Sixteen years had Miss Taylor been in Mr. Woodhouse's family,
less as a governess than a friend, very fond of both daughters,
but particularly of Emma.  Between _them_ it was more the intimacy
of sisters.  Even before Miss Taylor had ceased to hold the nominal
office of governess, the mildness o

In [45]:
emma[-1000:]

' was safe.--\nBut Mr. John Knightley must be in London again by the end of the\nfirst week in November.\n\nThe result of this distress was, that, with a much more voluntary,\ncheerful consent than his daughter had ever presumed to hope for at\nthe moment, she was able to fix her wedding-day--and Mr.
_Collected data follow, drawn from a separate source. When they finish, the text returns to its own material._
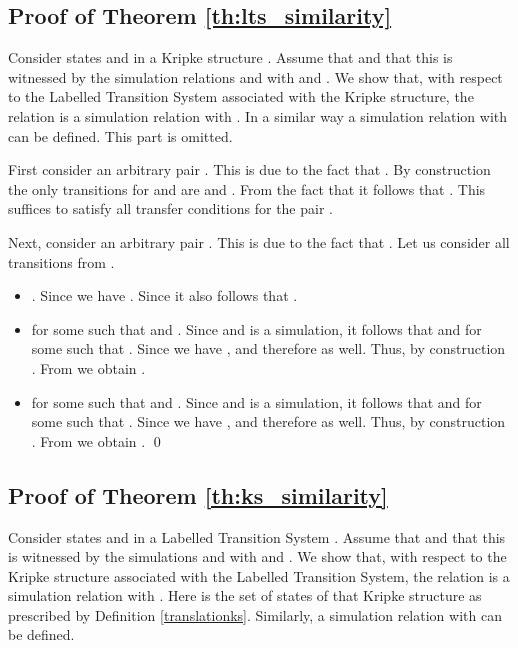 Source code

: \documentclass{llncs}
\begin{document}
\subsection{Proof of Theorem \ref{th:lts_similarity}}
\label{pf:th:lts_similarity}

Consider states  and  in a Kripke structure . Assume that  and that this is witnessed by the simulation relations  and  with  and .
We show that, with respect to the Labelled Transition System associated with the Kripke structure, the relation  is a simulation relation with  . In a similar way a simulation relation  with  can be defined. This part is omitted.

First consider an arbitrary pair . This is due to the fact that . By construction the only transitions for  and  are  and . From the fact that  it follows that . This suffices to satisfy all transfer conditions for the pair .

Next, consider an arbitrary pair . This is due to the fact that . Let us consider all transitions from .
\begin{itemize}
\item . Since  we have . Since  it also follows that .

\item  for some  such that  and .
Since  and  is a simulation, it follows that  and  for some  such that . Since  we have , and therefore  as well. Thus, by construction . From  we obtain .

\item  for some  such that  and .
Since  and  is a simulation, it follows that  and  for some  such that . Since  we have , and therefore  as well. Thus, by construction . From  we obtain . \qed
\end{itemize}

\subsection{Proof of Theorem \ref{th:ks_similarity}}
\label{pf:th:ks_similarity}

Consider states  and  in a Labelled Transition System . Assume that  and that this
is witnessed by the simulations  and  with 
and . We show that, with respect to the Kripke structure
associated with the Labelled Transition System, the relation  is a simulation relation with . Here  is
the set of states of that Kripke structure as prescribed by Definition
\ref{translationks}. Similarly, a simulation relation  with  can be defined.
\end{document}
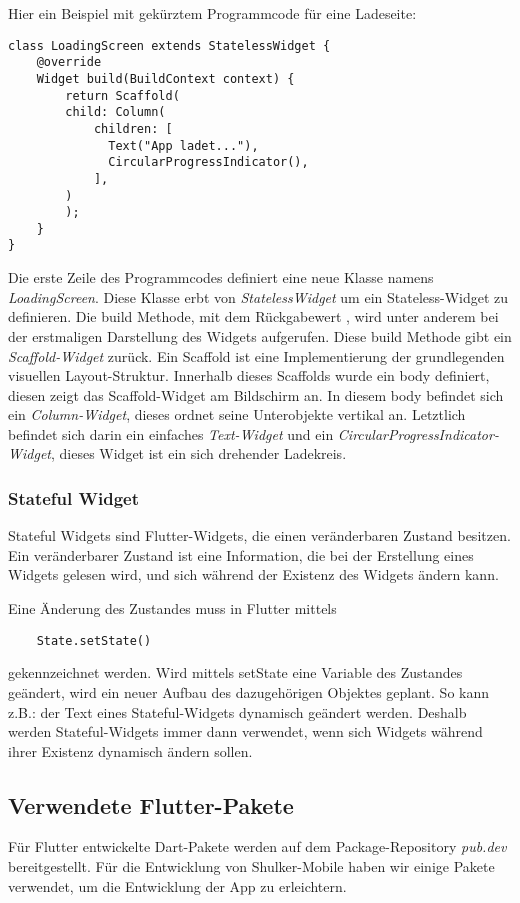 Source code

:Hier ein Beispiel mit gekürztem Programmcode für eine Ladeseite:
\begin{lstlisting}
class LoadingScreen extends StatelessWidget {
    @override
    Widget build(BuildContext context) {
        return Scaffold(
        child: Column(
            children: [
              Text("App ladet..."),
              CircularProgressIndicator(),
            ],
        )
        );
    }
}
\end{lstlisting}

Die erste Zeile des Programmcodes definiert eine neue Klasse namens \textit{LoadingScreen}.
Diese Klasse erbt von \textit{StatelessWidget} um ein Stateless-Widget zu definieren.
Die build Methode, mit dem Rückgabewert , wird unter anderem bei der erstmaligen
Darstellung des Widgets aufgerufen. \cite{flutterstatelesswidgets}
Diese build Methode gibt ein \textit{Scaffold-Widget} zurück.
Ein Scaffold ist eine Implementierung der grundlegenden visuellen Layout-Struktur. 
Innerhalb dieses Scaffolds wurde ein body definiert, diesen zeigt das Scaffold-Widget am Bildschirm an.
In diesem body befindet sich ein \textit{Column-Widget}, dieses ordnet seine Unterobjekte vertikal an.
Letztlich befindet sich darin ein einfaches \textit{Text-Widget} und ein \textit{CircularProgressIndicator-Widget}, 
dieses Widget ist ein sich drehender Ladekreis. 

\subsubsection{Stateful Widget}
Stateful Widgets sind Flutter-Widgets, die einen veränderbaren Zustand besitzen.
Ein veränderbarer Zustand ist eine Information, die bei der Erstellung eines Widgets
gelesen wird, und sich während der Existenz des Widgets ändern kann.


Eine Änderung des Zustandes muss in Flutter mittels 
\begin{lstlisting}
    State.setState()
\end{lstlisting} gekennzeichnet werden. Wird mittels setState eine Variable des Zustandes geändert,
wird ein neuer Aufbau des dazugehörigen Objektes geplant. So kann z.B.: der Text eines Stateful-Widgets 
dynamisch geändert werden. Deshalb werden Stateful-Widgets immer dann verwendet, wenn sich Widgets während 
ihrer Existenz dynamisch ändern sollen. 

\subsection{Verwendete Flutter-Pakete}
Für Flutter entwickelte Dart-Pakete werden auf dem Package-Repository \textit{pub.dev} bereitgestellt.
Für die Entwicklung von Shulker-Mobile haben wir einige Pakete verwendet, um die Entwicklung der App zu
erleichtern.

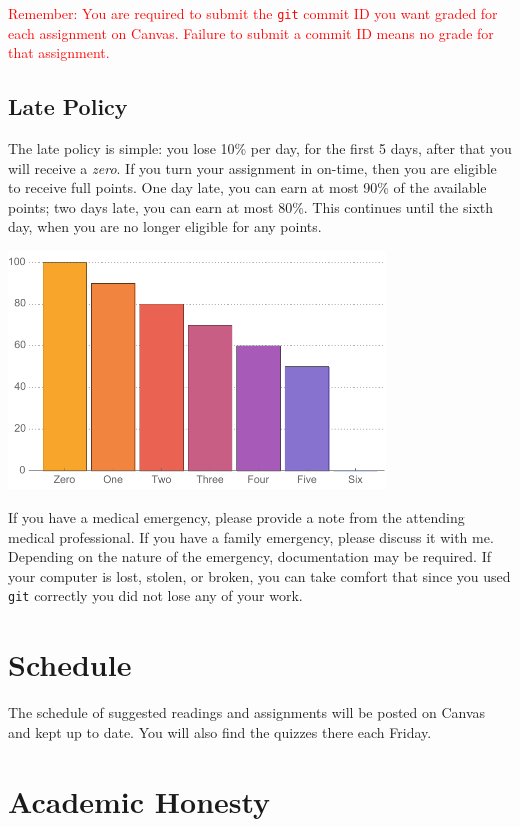 \documentclass{article}
\begin{document}
\textcolor{red}{Remember: You are required to submit the \texttt{git} commit ID
you want graded for each assignment on Canvas. Failure to submit a commit ID
means no grade for that assignment.}

\subsection{Late Policy}
The late policy is simple: you lose 10\% per day, for the first 5 days, after
that you will receive a \emph{zero}. If you turn your assignment in on-time,
then you are eligible to receive full points. One day late, you can earn at most
90\% of the available points; two days late, you can earn at most 80\%. This
continues until the sixth day, when you are no longer eligible for any points.

\centerline{\includegraphics[width=0.75\textwidth]{Tardiness.pdf}}

If you have a medical emergency, please provide a note from the attending
medical professional. If you have a family emergency, please discuss it with me.
Depending on the nature of the emergency, documentation may be required. If your
computer is lost, stolen, or broken, you can take comfort that since you used
\texttt{git} correctly you did not lose any of your work.

\section{Schedule}

The schedule of suggested readings and assignments will be posted on Canvas and
kept up to date. You will also find the quizzes there each Friday.

\section{Academic Honesty}
\end{document}
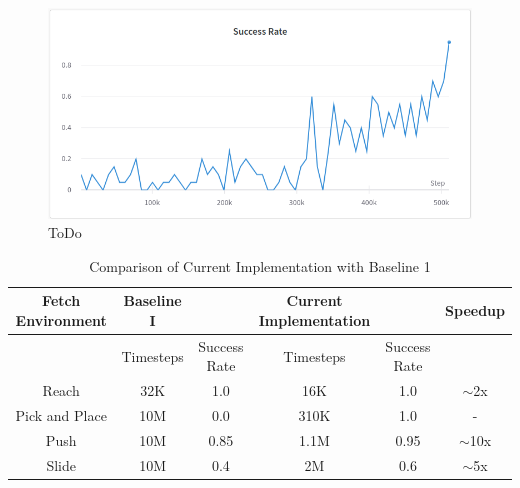 \begin{figure}[h!]
    \centering
    \includegraphics[width=\textwidth]{images/FPAPSSR.png}
    \caption{ToDo}
    \label{fig:HER}
\end{figure}

\begin{table}[h!]
\begin{tabular}{|c|cc|cc|c|}
\hline
Fetch Environment & Baseline I               &      & Current Implementation    &      & Speedup   \\ \hline
 & \multicolumn{1}{c|}{Timesteps} & Success Rate & \multicolumn{1}{c|}{Timesteps} & Success Rate &  \\ \hline
Reach             & \multicolumn{1}{c|}{32K} & 1.0  & \multicolumn{1}{c|}{16K}  & 1.0  & $\sim$2x  \\ \hline
Pick and Place    & \multicolumn{1}{c|}{10M} & 0.0  & \multicolumn{1}{c|}{310K} & 1.0  & -         \\ \hline
Push              & \multicolumn{1}{c|}{10M} & 0.85 & \multicolumn{1}{c|}{1.1M} & 0.95 & $\sim$10x \\ \hline
Slide             & \multicolumn{1}{c|}{10M} & 0.4  & \multicolumn{1}{c|}{2M}   & 0.6  & $\sim$5x  \\ \hline
\end{tabular}
\caption{Comparison of Current Implementation with Baseline 1}
\label{tab:my-table1}
\end{table}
Elton was\ncalled on, within a month from the marriage of Mr. and Mrs. Robert\nMartin, to join the hands of Mr. Knightley and Miss Woodhouse.\n\nThe wedding was very much like other weddings, where the parties\nhave no taste for finery or parade; and Mrs. Elton, from the\nparticulars detailed by her husband, thought it all extremely shabby,\nand very inferior to her own.--"Very little white satin, very few\nlace veils; a most pitiful business!--Selina would stare when she\nheard of it."--But, in spite of these deficiencies, the wishes,\nthe hopes, the confidence, the predictions of the small band\nof true friends who witnessed the ceremony, were fully answered\nin the perfect happiness of 

To clean up the test, I will use the functions shown in the book.

In [46]:
from string import punctuation, whitespace

remove_punc = lambda s: "".join([ch for ch in s if ch not in punctuation])
make_lower_case = lambda s: s.lower()


In [47]:
emma_fixed = make_lower_case(remove_punc(emma))
emma_fixed[:1000]

'emma by jane austen 1816\n\nvolume i\n\nchapter i\n\n\nemma woodhouse handsome clever and rich with a comfortable home\nand happy disposition seemed to unite some of the best blessings\nof existence and had lived nearly twentyone years in the world\nwith very little to distress or vex her\n\nshe was the youngest of the two daughters of a most affectionate\nindulgent father and had in consequence of her sisters marriage\nbeen mistress of his house from a very early period  her mother\nhad died too long ago for her to have more than an indistinct\nremembrance of her caresses and her place had been supplied\nby an excellent woman as governess who had fallen little short\nof a mother in affection\n\nsixteen years had miss taylor been in mr woodhouses family\nless as a governess than a friend very fond of both daughters\nbut particularly of emma  between them it was more the intimacy\nof sisters  even before miss taylor had ceased to hold the nominal\noffice of governess the mildness of he

Since the problem has to do with a question about lines, we will split by lines and only keep the ones that start with ``the``

In [48]:
lines = [line for line in emma_fixed.split('\n') if line.startswith('the ')]
lines[:10]

['the real evils indeed of emmas situation were the power of having',
 'the event had every promise of happiness for her friend  mr weston',
 'the want of miss taylor would be felt every hour of every day',
 'the evil of the actual disparity in their ages and mr woodhouse had',
 'the carriage but james will not like to put the horses to for',
 'the backgammontable was placed but a visitor immediately afterwards',
 'the chances are that she must be a gainer',
 'the boy had with the additional softening claim of a lingering',
 'the child was given up to the care and the wealth of the churchills',
 'the next eighteen or twenty years of his life passed cheerfully away']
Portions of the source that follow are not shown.